» AIM OF THE EXERCISE:
Output the first line below and each one after it, exactly, up to and including the line holding "Individual vesicles are". Pictures should not be copied.
------ MATERIAL SHOWN
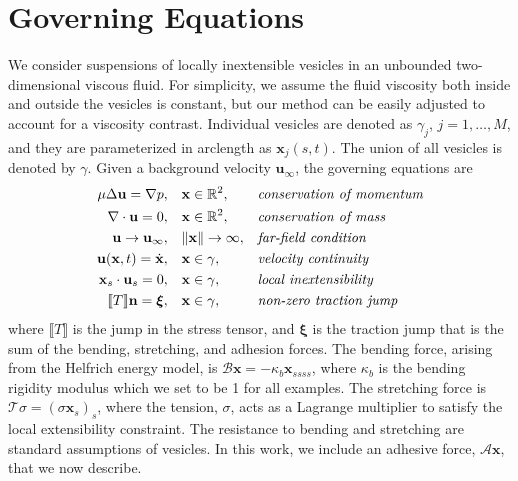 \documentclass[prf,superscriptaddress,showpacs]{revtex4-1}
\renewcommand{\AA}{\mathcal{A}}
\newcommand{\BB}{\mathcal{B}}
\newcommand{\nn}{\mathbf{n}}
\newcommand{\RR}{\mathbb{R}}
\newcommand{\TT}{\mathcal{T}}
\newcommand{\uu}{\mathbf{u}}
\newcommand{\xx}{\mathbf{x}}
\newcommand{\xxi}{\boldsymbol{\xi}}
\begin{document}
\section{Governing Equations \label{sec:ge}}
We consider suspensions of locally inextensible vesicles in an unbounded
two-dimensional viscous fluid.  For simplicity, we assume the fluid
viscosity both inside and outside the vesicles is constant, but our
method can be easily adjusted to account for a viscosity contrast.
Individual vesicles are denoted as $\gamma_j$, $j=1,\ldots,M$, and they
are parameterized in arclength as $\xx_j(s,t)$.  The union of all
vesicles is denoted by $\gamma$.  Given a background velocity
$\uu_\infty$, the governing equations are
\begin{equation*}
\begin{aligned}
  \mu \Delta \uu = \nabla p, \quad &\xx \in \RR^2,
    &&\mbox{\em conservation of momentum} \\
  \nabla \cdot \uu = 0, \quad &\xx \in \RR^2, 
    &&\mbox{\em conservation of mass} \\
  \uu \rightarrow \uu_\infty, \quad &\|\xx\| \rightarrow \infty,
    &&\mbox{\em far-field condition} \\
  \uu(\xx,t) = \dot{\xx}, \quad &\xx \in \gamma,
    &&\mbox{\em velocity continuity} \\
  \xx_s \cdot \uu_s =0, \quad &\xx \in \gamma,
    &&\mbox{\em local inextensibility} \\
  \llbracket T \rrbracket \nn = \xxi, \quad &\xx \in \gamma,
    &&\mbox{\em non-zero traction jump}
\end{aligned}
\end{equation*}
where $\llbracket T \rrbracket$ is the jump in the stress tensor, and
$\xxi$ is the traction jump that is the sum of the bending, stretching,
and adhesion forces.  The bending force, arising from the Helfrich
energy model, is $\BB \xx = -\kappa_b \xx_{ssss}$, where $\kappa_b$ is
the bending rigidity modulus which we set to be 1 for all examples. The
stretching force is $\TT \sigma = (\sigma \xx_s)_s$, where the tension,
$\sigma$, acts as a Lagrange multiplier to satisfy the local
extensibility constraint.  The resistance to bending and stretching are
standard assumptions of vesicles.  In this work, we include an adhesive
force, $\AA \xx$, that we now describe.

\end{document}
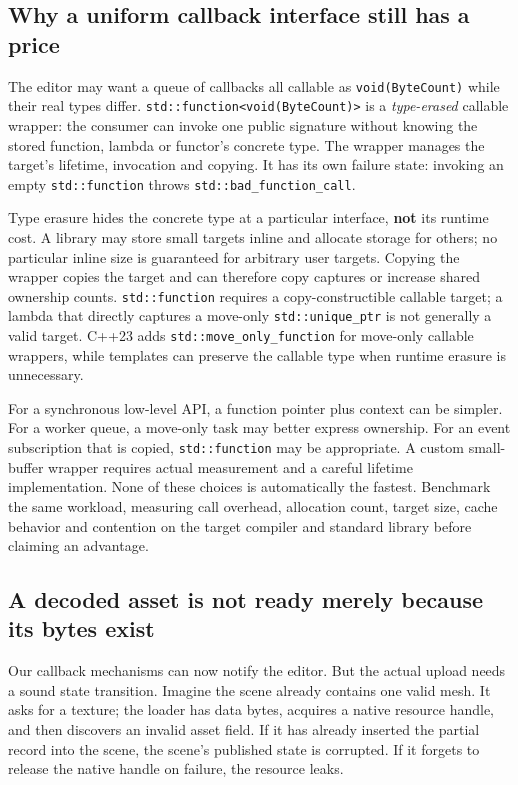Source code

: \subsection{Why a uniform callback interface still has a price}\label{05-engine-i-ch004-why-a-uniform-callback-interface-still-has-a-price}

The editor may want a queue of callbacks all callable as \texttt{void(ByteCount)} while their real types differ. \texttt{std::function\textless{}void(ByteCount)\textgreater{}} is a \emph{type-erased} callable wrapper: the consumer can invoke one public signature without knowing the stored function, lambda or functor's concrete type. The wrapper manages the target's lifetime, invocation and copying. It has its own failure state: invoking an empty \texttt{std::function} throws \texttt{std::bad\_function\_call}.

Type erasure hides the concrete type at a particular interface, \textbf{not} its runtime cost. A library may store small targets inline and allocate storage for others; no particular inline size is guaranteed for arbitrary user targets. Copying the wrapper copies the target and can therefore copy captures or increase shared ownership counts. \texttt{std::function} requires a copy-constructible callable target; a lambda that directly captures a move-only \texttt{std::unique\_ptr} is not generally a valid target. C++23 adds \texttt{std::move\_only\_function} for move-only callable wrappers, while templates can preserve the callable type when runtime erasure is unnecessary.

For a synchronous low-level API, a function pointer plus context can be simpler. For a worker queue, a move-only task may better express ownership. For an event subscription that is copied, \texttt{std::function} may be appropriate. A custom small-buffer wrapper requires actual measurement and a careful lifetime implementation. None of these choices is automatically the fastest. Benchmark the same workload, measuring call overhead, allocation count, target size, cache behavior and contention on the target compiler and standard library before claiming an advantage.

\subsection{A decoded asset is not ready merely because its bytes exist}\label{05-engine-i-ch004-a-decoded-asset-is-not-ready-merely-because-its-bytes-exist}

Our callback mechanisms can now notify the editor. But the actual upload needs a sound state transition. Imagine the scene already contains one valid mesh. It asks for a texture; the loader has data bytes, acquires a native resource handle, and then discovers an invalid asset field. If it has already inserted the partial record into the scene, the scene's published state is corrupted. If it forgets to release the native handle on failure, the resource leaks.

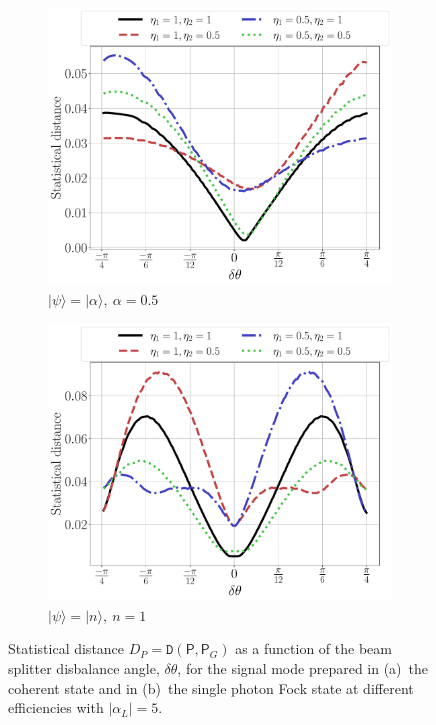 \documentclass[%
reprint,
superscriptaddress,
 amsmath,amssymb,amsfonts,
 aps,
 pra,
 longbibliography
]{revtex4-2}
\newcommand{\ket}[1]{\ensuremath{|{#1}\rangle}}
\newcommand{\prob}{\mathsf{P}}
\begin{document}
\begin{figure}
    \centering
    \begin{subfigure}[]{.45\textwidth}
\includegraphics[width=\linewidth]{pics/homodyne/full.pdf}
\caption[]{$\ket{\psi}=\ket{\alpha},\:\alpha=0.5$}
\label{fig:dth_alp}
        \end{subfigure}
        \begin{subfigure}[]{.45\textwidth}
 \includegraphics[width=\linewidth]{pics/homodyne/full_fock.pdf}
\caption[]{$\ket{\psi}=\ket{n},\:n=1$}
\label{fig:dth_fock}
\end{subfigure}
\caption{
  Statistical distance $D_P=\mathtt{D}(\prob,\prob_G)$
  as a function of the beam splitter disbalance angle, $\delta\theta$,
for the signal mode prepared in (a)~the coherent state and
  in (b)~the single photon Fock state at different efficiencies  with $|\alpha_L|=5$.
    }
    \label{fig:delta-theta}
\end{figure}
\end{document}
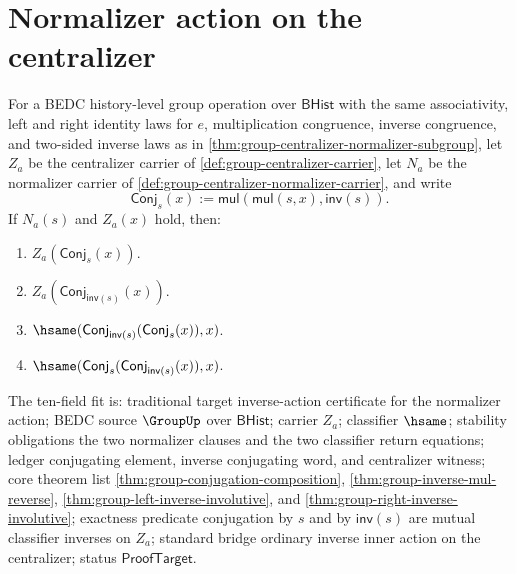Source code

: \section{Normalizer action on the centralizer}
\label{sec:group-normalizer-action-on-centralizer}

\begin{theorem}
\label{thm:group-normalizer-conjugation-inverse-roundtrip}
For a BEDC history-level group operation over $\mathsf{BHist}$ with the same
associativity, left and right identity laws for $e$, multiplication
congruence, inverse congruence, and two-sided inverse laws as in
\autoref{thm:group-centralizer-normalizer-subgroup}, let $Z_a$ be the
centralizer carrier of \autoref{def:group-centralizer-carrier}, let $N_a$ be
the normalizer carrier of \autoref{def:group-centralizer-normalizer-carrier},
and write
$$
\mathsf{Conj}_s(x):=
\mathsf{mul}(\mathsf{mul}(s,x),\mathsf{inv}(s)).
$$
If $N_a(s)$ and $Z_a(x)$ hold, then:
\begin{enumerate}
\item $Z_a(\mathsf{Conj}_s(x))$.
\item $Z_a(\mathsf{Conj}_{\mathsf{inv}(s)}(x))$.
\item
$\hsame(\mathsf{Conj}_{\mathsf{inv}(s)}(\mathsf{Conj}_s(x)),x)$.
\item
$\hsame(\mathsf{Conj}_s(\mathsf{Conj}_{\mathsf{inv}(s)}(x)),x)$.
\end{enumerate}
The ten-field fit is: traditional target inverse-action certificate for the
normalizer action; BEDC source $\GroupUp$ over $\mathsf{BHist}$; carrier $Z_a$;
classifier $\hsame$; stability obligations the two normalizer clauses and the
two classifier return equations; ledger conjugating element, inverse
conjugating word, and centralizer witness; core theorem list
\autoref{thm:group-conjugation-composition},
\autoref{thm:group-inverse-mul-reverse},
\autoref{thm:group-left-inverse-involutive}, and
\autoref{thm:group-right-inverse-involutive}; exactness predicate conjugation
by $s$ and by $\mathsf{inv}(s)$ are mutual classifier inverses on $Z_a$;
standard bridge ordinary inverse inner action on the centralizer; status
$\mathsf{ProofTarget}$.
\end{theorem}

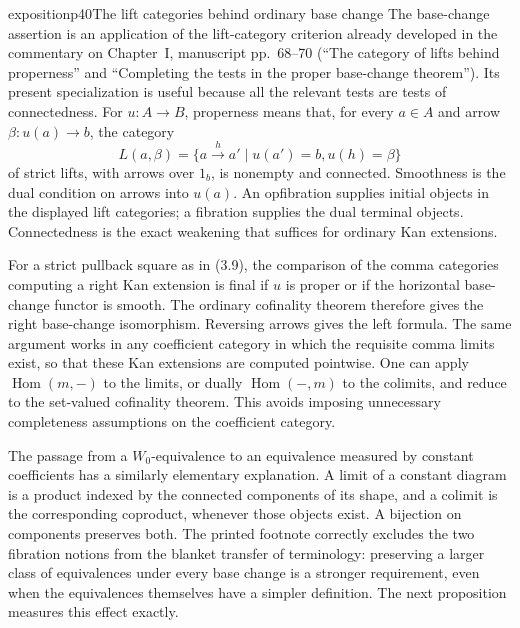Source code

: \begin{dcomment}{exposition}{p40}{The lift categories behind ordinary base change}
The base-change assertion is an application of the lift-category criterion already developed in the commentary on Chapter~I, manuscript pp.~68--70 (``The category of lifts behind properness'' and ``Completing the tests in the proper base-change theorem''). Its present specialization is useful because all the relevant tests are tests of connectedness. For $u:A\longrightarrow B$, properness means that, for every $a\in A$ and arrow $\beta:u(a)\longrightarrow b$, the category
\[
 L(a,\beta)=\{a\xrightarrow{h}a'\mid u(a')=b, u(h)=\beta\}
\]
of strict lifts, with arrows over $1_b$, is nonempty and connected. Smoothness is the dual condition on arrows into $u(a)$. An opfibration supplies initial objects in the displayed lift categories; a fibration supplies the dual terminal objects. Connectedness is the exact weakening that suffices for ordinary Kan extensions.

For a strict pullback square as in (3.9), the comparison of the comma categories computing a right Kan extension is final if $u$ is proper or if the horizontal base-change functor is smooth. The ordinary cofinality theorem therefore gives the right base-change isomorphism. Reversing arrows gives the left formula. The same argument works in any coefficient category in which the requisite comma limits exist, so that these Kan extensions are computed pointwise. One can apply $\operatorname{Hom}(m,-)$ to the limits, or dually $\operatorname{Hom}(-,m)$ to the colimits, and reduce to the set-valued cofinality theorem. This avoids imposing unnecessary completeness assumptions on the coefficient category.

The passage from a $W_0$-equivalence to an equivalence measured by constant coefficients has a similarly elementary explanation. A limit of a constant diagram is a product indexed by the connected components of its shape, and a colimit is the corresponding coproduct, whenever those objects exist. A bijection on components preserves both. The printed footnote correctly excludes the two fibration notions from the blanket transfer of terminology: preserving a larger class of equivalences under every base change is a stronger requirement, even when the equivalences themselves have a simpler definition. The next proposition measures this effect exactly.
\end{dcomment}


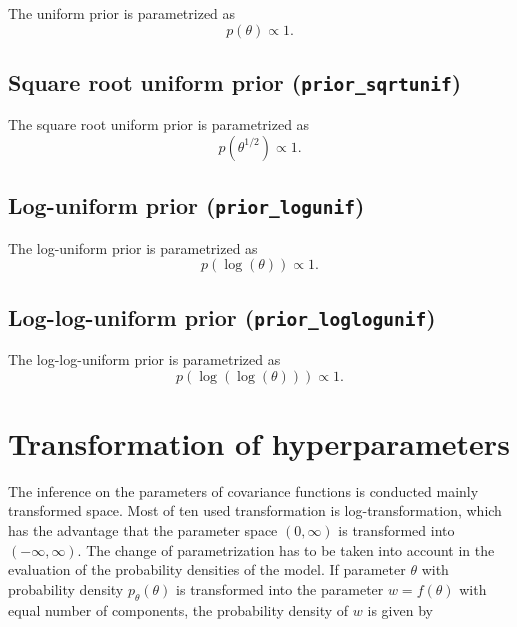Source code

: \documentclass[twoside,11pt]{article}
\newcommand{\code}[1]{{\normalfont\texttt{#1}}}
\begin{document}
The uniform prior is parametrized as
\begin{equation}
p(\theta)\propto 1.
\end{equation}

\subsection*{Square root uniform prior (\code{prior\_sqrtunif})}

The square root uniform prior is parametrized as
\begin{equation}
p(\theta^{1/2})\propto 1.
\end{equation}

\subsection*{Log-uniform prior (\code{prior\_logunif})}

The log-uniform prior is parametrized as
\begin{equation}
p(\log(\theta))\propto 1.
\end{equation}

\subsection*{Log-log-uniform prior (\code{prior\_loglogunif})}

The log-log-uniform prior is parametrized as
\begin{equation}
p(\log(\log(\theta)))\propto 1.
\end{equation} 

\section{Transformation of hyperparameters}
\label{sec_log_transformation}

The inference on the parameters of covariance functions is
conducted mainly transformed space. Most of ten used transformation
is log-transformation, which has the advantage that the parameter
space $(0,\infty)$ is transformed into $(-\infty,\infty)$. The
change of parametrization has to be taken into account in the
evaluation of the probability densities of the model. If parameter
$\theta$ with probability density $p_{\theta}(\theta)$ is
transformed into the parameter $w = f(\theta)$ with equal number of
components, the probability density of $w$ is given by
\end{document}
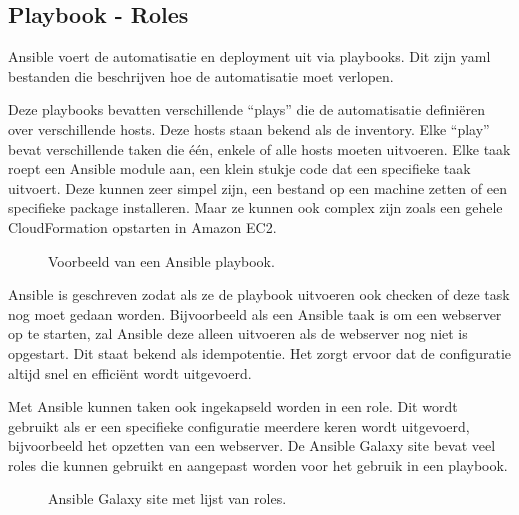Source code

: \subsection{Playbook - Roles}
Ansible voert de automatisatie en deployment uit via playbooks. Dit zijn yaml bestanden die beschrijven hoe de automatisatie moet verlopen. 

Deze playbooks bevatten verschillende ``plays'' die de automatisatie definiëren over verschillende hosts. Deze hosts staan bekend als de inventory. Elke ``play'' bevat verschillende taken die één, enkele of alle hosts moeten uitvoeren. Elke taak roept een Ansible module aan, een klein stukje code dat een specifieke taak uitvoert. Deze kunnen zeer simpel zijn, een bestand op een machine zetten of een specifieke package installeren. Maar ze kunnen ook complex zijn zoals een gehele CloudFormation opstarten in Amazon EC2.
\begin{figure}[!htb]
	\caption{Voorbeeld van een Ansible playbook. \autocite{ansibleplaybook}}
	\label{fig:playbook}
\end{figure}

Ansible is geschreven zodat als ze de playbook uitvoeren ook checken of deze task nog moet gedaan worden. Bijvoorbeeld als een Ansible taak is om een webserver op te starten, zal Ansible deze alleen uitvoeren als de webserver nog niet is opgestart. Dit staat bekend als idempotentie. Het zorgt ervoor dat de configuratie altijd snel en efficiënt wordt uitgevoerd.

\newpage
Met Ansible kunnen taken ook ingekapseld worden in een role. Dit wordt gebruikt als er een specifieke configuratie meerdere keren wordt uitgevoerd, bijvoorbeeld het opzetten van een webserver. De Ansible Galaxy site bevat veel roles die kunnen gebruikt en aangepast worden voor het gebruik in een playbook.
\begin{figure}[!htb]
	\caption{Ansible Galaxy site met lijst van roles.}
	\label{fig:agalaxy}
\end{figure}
------------
» WRITTEN REPLY:
 \documentclass[prf,superscriptaddress,showpacs]{revtex4-1}
\renewcommand{\AA}{\mathcal{A}}
\newcommand{\BB}{\mathcal{B}}
\newcommand{\nn}{\mathbf{n}}
\newcommand{\RR}{\mathbb{R}}
\newcommand{\TT}{\mathcal{T}}
\newcommand{\uu}{\mathbf{u}}
\newcommand{\xx}{\mathbf{x}}
\newcommand{\xxi}{\boldsymbol{\xi}}
\begin{document}
\section{Governing Equations \label{sec:ge}}
We consider suspensions of locally inextensible vesicles in an unbounded
two-dimensional viscous fluid.  For simplicity, we assume the fluid
viscosity both inside and outside the vesicles is constant, but our
method can be easily adjusted to account for a viscosity contrast.
Individual vesicles are denoted as $\gamma_j$, $j=1,\ldots,M$, and they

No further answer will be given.